Rent growth accelerated to 4.7 percent in 2014, the highest figure since 2011. Usually the pace of rent growth slows after the first couple of years of a cycle, but this upturn is behaving differently, driven by strong job growth in higher-paying jobs in 2014.
“The overall economic performance was stronger than typical at this stage of the recovery,” said MPF Research vice president Greg Willett. “Job production went up 20 to 25 percent over the previous three or four years. In past years, 60 percent of those jobs were in low-paying industries. In 2014, 60 percent of those jobs were in higher paying industries.”
One surprising driver of growth was the fourth quarter, when things usually slow. Rents actually rose 0.6 percent during the last quarter of 2014, which was only the second time in the last decade rents rose so much at the tail-end of the year (the other time was 2005).

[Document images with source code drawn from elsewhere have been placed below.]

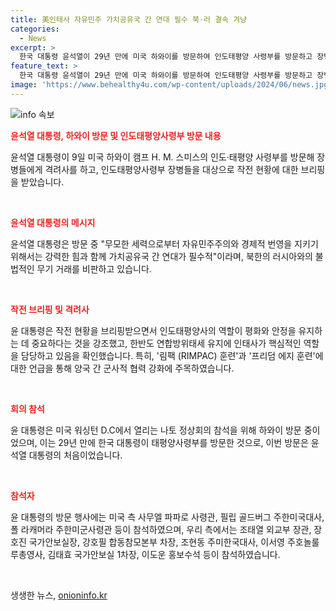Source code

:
 ```yaml
---
title: 美인태사 자유민주 가치공유국 간 연대 필수 북·러 결속 겨냥
categories:
  - News
excerpt: >
  한국 대통령 윤석열이 29년 만에 미국 하와이를 방문하여 인도태평양 사령부를 방문하고 장병들을 격려했습니다. 윤 대통령은 강력한 힘과 국제 연대의 필요성을 강조하며, 북한의 러시아와의 협력을 우려하고 김정은 정권을 비판했습니다. 또한, 한미 연합훈련과 다양한 역내 안보활동에 대한 중요성을 강조하며, 역사적으로도 한국 대통령의 하와이 방문은 오랜만이었습니다. 해당 행사에는 미국 측 주요 인물뿐만 아니라 한국 측 주요 인물들도 참석했습니다.
feature_text: >
  한국 대통령 윤석열이 29년 만에 미국 하와이를 방문하여 인도태평양 사령부를 방문하고 장병들을 격려했습니다. 윤 대통령은 강력한 힘과 국제 연대의 필요성을 강조하며, 북한의 러시아와의 협력을 우려하고 김정은 정권을 비판했습니다. 또한, 한미 연합훈련과 다양한 역내 안보활동에 대한 중요성을 강조하며, 역사적으로도 한국 대통령의 하와이 방문은 오랜만이었습니다. 해당 행사에는 미국 측 주요 인물뿐만 아니라 한국 측 주요 인물들도 참석했습니다.
image: 'https://www.behealthy4u.com/wp-content/uploads/2024/06/news.jpg'
---
```


<p><img src="https://www.behealthy4u.com/wp-content/uploads/2024/06/news.jpg" alt="info 속보" /></p>

<p><b><span style="color: #ee2323;">윤석열 대통령, 하와이 방문 및 인도태평양사령부 방문 내용</span></b></p>

<p>윤석열 대통령이 9일 미국 하와이 캠프 H. M. 스미스의 인도·태평양 사령부를 방문해 장병들에게 격려사를 하고, 인도태평양사령부 장병들을 대상으로 작전 현황에 대한 브리핑을 받았습니다.</p>

<p data-ke-size="size16">&nbsp;</p>

<p><b><span style="color: #ee2323;">윤석열 대통령의 메시지</span></b></p>

<p>윤석열 대통령은 방문 중 "무모한 세력으로부터 자유민주주의와 경제적 번영을 지키기 위해서는 강력한 힘과 함께 가치공유국 간 연대가 필수적"이라며, 북한의 러시아와의 불법적인 무기 거래를 비판하고 있습니다.</p>

<p data-ke-size="size16">&nbsp;</p>

<p><b><span style="color: #ee2323;">작전 브리핑 및 격려사</span></b></p>

<p>윤 대통령은 작전 현황을 브리핑받으면서 인도태평양사의 역할이 평화와 안정을 유지하는 데 중요하다는 것을 강조했고, 한반도 연합방위태세 유지에 인태사가 핵심적인 역할을 담당하고 있음을 확인했습니다. 특히, '림팩 (RIMPAC) 훈련'과 '프리덤 에지 훈련'에 대한 언급을 통해 양국 간 군사적 협력 강화에 주목하였습니다.</p>

<p data-ke-size="size16">&nbsp;</p>

<p><b><span style="color: #ee2323;">회의 참석</span></b></p>

<p>윤 대통령은 미국 워싱턴 D.C에서 열리는 나토 정상회의 참석을 위해 하와이 방문 중이었으며, 이는 29년 만에 한국 대통령이 태평양사령부를 방문한 것으로, 이번 방문은 윤석열 대통령의 처음이었습니다.</p>

<p data-ke-size="size16">&nbsp;</p>

<p><b><span style="color: #ee2323;">참석자</span></b></p>

<p>윤 대통령의 방문 행사에는 미국 측 사무엘 파파로 사령관, 필립 골드버그 주한미국대사, 폴 라캐머라 주한미군사령관 등이 참석하였으며, 우리 측에서는 조태열 외교부 장관, 장호진 국가안보실장, 강호필 합동참모본부 차장, 조현동 주미한국대사, 이서영 주호놀룰루총영사, 김태효 국가안보실 1차장, 이도운 홍보수석 등이 참석하였습니다.</p>

<p data-ke-size="size16">&nbsp;</p>
생생한 뉴스, <a href="https://onioninfo.kr" rel="dofollow">onioninfo.kr</a>


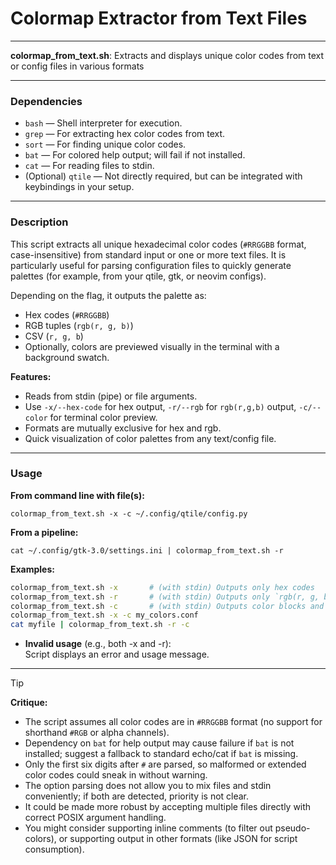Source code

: # Colormap Extractor from Text Files

---

**colormap_from_text.sh**: Extracts and displays unique color codes from text or config files in various formats

---

### Dependencies

- `bash` — Shell interpreter for execution.
- `grep` — For extracting hex color codes from text.
- `sort` — For finding unique color codes.
- `bat` — For colored help output; will fail if not installed.
- `cat` — For reading files to stdin.
- (Optional) `qtile` — Not directly required, but can be integrated with keybindings in your setup.

---

### Description

This script extracts all unique hexadecimal color codes (`#RRGGBB` format, case-insensitive) from standard input or one or more text files. It is particularly useful for parsing configuration files to quickly generate palettes (for example, from your qtile, gtk, or neovim configs).

Depending on the flag, it outputs the palette as:
- Hex codes (`#RRGGBB`)
- RGB tuples (`rgb(r, g, b)`)
- CSV (`r, g, b`)
- Optionally, colors are previewed visually in the terminal with a background swatch.

**Features:**
- Reads from stdin (pipe) or file arguments.
- Use `-x/--hex-code` for hex output, `-r/--rgb` for `rgb(r,g,b)` output, `-c/--color` for terminal color preview.
- Formats are mutually exclusive for hex and rgb.
- Quick visualization of color palettes from any text/config file.

---

### Usage

**From command line with file(s):**
```
colormap_from_text.sh -x -c ~/.config/qtile/config.py
```

**From a pipeline:**
```
cat ~/.config/gtk-3.0/settings.ini | colormap_from_text.sh -r
```

**Examples:**
```sh
colormap_from_text.sh -x       # (with stdin) Outputs only hex codes
colormap_from_text.sh -r       # (with stdin) Outputs only `rgb(r, g, b)`
colormap_from_text.sh -c       # (with stdin) Outputs color blocks and csv values
colormap_from_text.sh -x -c my_colors.conf
cat myfile | colormap_from_text.sh -r -c
```

- **Invalid usage** (e.g., both -x and -r):  
  Script displays an error and usage message.

---

> [!TIP]
> **Critique:**  
> - The script assumes all color codes are in `#RRGGBB` format (no support for shorthand `#RGB` or alpha channels).
> - Dependency on `bat` for help output may cause failure if `bat` is not installed; suggest a fallback to standard echo/cat if `bat` is missing.
> - Only the first six digits after `#` are parsed, so malformed or extended color codes could sneak in without warning.
> - The option parsing does not allow you to mix files and stdin conveniently; if both are detected, priority is not clear.
> - It could be made more robust by accepting multiple files directly with correct POSIX argument handling.
> - You might consider supporting inline comments (to filter out pseudo-colors), or supporting output in other formats (like JSON for script consumption).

“The overall economic performance was stronger,” Willett says. “And, certainly if you compare it to last year, the weather was really cooperative, as well.”
Absorbing the Supply
The industry’s strong performance in 2014 came despite a 14-year high of 246,579 new completions in the nation’s 100 largest metros. But with demand at 268,532 units, the supply/demand equation was still in favor of landlords, as occupancy climbed 30 basis points to 95.3 percent.
MPF expects the market to be able to absorb those 250,000 to 260,000 new units. Overall, MPF expects rent growth of 3.5 to 4 percent for the year ahead. But the growth won’t be even.
“I do think we are in late innings for the urban core/really expensive apartments,” Willett says. “There just aren’t that many households out there who can afford that. Those units tend to be built for Millennials, but honestly they’re too expensive for them.”
But in other spots, outside of the urban core, 2015 looks a lot better.
“We still have a lot of runway for suburban or even urban fringe, where you’re just coming down from that 'Main and Main' price point by 10 or 20 percent,” Willett says. “The middle market is still going strong. The concern about the middle market was affordability. But if wage growth is getting better, maybe that’s not as big a problem as we thought it should be.”